Why Elizabeth Warren’s Effort to Hold Bank Executives Accountable May Fall Short

Why Elizabeth Warren’s Effort to Hold Bank Executives Accountable May Fall Short

Even if it did pass — which seems unlikely in the current anti-regulation environment — the proposed certification requirement is unlikely to result in a wave of prosecutions. The criminal law is a blunt instrument for pursuing corporate misconduct, and executives are experts at keeping problems at arms-length, or at least maintaining the kind of plausible deniability that makes it difficult to prosecute them.

Prosecuting a bank is easier than proving an individual committed a crime. The intent of all employees is attributed to the organization, which is vicariously liable for what individuals do on its behalf. But prosecuting executives means showing they had knowledge of a violation. That can be difficult.

Ms. Warren’s bill tries to remedy that by forcing management to make the necessary inquiries to determine that the organization is not violating the law.

The bill would add a new offense for an executive who “willfully” files a false certification, including violations that are “part of a pattern of any illegal activity involving more than $100,000” in a year. The maximum penalty would be up to 10 years in prison and a $500,000 fine.

The challenge for prosecuting such violations would be showing the requisite intent. The Supreme Court noted in Bryan v. United States that “willfully” is “a word of many meanings whose construction is often dependent on the context in which it appears.” That means a court could interpret the provision as requiring proof a defendant purposely sought to mislead the government in filing a false certification.
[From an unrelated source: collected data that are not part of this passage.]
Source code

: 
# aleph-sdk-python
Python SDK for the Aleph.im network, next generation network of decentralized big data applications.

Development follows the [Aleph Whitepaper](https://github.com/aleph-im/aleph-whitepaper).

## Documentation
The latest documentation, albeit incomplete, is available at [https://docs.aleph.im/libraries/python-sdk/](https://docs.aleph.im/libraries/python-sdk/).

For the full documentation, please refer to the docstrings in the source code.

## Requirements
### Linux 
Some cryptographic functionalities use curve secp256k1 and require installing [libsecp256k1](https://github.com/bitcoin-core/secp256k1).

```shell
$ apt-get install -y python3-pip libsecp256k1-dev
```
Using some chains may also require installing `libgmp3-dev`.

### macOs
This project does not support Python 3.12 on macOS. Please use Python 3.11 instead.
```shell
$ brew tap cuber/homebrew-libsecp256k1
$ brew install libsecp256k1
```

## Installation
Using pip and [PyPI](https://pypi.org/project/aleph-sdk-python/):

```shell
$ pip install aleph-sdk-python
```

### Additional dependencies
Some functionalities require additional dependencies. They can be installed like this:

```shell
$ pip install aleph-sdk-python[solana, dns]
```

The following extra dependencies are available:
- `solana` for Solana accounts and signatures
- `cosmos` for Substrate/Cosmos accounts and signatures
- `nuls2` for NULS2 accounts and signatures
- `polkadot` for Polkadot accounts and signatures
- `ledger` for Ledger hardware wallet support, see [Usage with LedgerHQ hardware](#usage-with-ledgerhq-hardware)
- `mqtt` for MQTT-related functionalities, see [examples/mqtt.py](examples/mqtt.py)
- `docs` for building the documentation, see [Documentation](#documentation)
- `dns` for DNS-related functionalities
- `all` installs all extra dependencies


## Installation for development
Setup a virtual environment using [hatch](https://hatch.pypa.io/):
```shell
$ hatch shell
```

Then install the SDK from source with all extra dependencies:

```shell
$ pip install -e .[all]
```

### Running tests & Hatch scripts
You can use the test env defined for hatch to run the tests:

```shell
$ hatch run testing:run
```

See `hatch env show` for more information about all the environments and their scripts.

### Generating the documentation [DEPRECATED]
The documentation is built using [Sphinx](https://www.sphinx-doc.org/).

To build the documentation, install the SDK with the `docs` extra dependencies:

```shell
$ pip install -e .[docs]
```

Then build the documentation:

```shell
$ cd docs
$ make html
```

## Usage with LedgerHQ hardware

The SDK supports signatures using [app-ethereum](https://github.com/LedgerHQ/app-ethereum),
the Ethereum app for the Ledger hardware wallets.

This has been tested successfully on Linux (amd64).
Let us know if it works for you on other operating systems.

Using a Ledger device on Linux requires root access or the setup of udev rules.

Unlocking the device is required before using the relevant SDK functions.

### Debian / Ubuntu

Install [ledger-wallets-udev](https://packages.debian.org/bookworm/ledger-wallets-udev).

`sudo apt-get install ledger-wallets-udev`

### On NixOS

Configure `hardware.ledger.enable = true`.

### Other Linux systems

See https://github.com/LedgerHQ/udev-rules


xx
Such an interpretation would be a substantial hurdle to proving a violation.

Another possibility is having to show merely that executives knew they were engaged in wrongful activity. That is much easier to prove and something that prosecutors would no doubt prefer.

Congress adopted a similar certification requirement in the Sarbanes-Oxley Act in 2002 in response to the accounting frauds at Enron and WorldCom. Under the law, the chief executives and chief financial officers of publicly traded companies must certify that any report filed with the Securities and Exchange Commission “fairly presents, in all material respects, the financial condition and results of operation” of the company, with a knowing or willful violation subject to criminal prosecution.
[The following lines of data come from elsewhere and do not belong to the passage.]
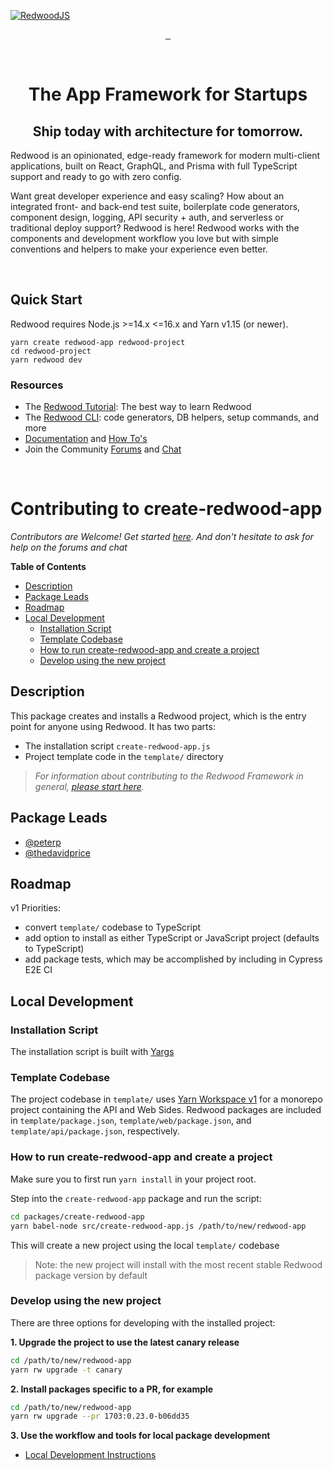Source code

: [![RedwoodJS](https://raw.githubusercontent.com/redwoodjs/redwoodjs.com/main/publish/images/mark-logo-cover.png)](https://redwoodjs.com)

<!-- prettier-ignore-start -->
<p align="center">
  <a aria-label="Start the Tutorial" href="https://redwoodjs.com/docs/tutorial">
    <img alt="" src="https://img.shields.io/badge/Start%20the%20Tutorial-%23BF4722?style=for-the-badge&labelColor=000000&logoWidth=20&logo=RedwoodJS">
  </a>
  <a aria-label="Join the Forums" href="https://community.redwoodjs.com">
    <img alt="" src="https://img.shields.io/badge/Join%20the%20Forums-%23FFF9AE?style=for-the-badge&labelColor=000000&logoWidth=20&logo=Discourse">
  </a>
  <a aria-label="Join the Chat" href="https://discord.gg/redwoodjs">
    <img alt="" src="https://img.shields.io/badge/Join%20the%20Chat-%237289DA?style=for-the-badge&labelColor=000000&logoWidth=20&logo=Discord&logoColor=white">
  </a>
</p>
<!-- prettier-ignore-end -->
<br>
<h1 align="center">The App Framework for Startups</h1>

<h2 align="center">Ship today with architecture for tomorrow.</h2>

Redwood is an opinionated, edge-ready framework for modern multi-client applications, built on React, GraphQL, and Prisma with full TypeScript support and ready to go with zero config.

Want great developer experience and easy scaling? How about an integrated front- and back-end test suite, boilerplate code generators, component design, logging, API security + auth, and serverless or traditional deploy support? Redwood is here! Redwood works with the components and development workflow you love but with simple conventions and helpers to make your experience even better.

<br>

<h2>Quick Start</h2>

Redwood requires Node.js >=14.x <=16.x and Yarn v1.15 (or newer).
```console
yarn create redwood-app redwood-project
cd redwood-project
yarn redwood dev
```

<h3>Resources</h3>

- The [Redwood Tutorial](https://redwoodjs.com/docs/tutorial): The best way to learn Redwood
- The [Redwood CLI](https://redwoodjs.com/docs/cli-commands): code generators, DB helpers, setup commands, and more
- [Documentation](https://redwoodjs.com/docs) and [How To's](https://redwoodjs.com/how-to/custom-function)
- Join the Community [Forums](https://community.redwoodjs.com) and [Chat](https://discord.gg/redwoodjs)

<br>

<h1>Contributing to create-redwood-app</h1>

_Contributors are Welcome! Get started [here](https://redwoodjs.com/docs/contributing). And don't hesitate to ask for help on the forums and chat_

**Table of Contents**
<!-- toc -->
- [Description](#description)
- [Package Leads](#package-leads)
- [Roadmap](#roadmap)
- [Local Development](#local-development)
  - [Installation Script](#installation-script)
  - [Template Codebase](#template-codebase)
  - [How to run create-redwood-app and create a project](#how-to-run-create-redwood-app-and-create-a-project)
  - [Develop using the new project](#develop-using-the-new-project)

## Description

This package creates and installs a Redwood project, which is the entry point for anyone using Redwood. It has two parts:
- The installation script `create-redwood-app.js`
- Project template code in the `template/` directory

> _For information about contributing to the Redwood Framework in general, [please start here](https://redwoodjs.com/docs/contributing)._

## Package Leads
- [@peterp](https://github.com/peterp)
- [@thedavidprice](https://github.com/thedavidprice)

## Roadmap

v1 Priorities:
- convert `template/` codebase to TypeScript
- add option to install as either TypeScript or JavaScript project (defaults to TypeScript)
- add package tests, which may be accomplished by including in Cypress E2E CI

## Local Development

### Installation Script
The installation script is built with [Yargs](https://github.com/yargs/yargs)

### Template Codebase
The project codebase in `template/` uses [Yarn Workspace v1](https://classic.yarnpkg.com/en/docs/workspaces/) for a monorepo project containing the API and Web Sides. Redwood packages are included in `template/package.json`, `template/web/package.json`, and `template/api/package.json`, respectively.

### How to run create-redwood-app and create a project
Make sure you to first run `yarn install` in your project root.

Step into the `create-redwood-app` package and run the script:

```bash
cd packages/create-redwood-app
yarn babel-node src/create-redwood-app.js /path/to/new/redwood-app
```

This will create a new project using the local `template/` codebase

> Note: the new project will install with the most recent stable Redwood package version by default

### Develop using the new project
There are three options for developing with the installed project:

**1. Upgrade the project to use the latest canary release**
```bash
cd /path/to/new/redwood-app
yarn rw upgrade -t canary
```
**2. Install packages specific to a PR, for example**
```bash
cd /path/to/new/redwood-app
yarn rw upgrade --pr 1703:0.23.0-b06dd35
```
**3. Use the workflow and tools for local package development**
- [Local Development Instructions](https://github.com/redwoodjs/redwood/blob/main/CONTRIBUTING.md#local-development)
The first high-profile prosecution under the statute involved Richard M. Scrushy, the former chief executive of HealthSouth. But the case resulted in an acquittal, a black eye for the Justice Department.

The Sarbanes-Oxley certification statute has been used in only a few cases since. In each instance, prosecutors had evidence that the executive had direct knowledge of the fraudulent activity.

Absent proof of an executive’s involvement, or at least knowledge, of the fraud, a willful violation of the certification requirement in Ms. Warren’s legislation would be difficult to prove. We can expect executives to put in new procedures to show that they tried to comply with the law, which can provide a basis for claiming there was not an intentional violation of the certification requirement.

For those reasons, I doubt the Too Big to Jail Act would result in increased criminal liability for executives. There is no simple cure to the challenge of holding senior managers responsible for what takes place within their organizations.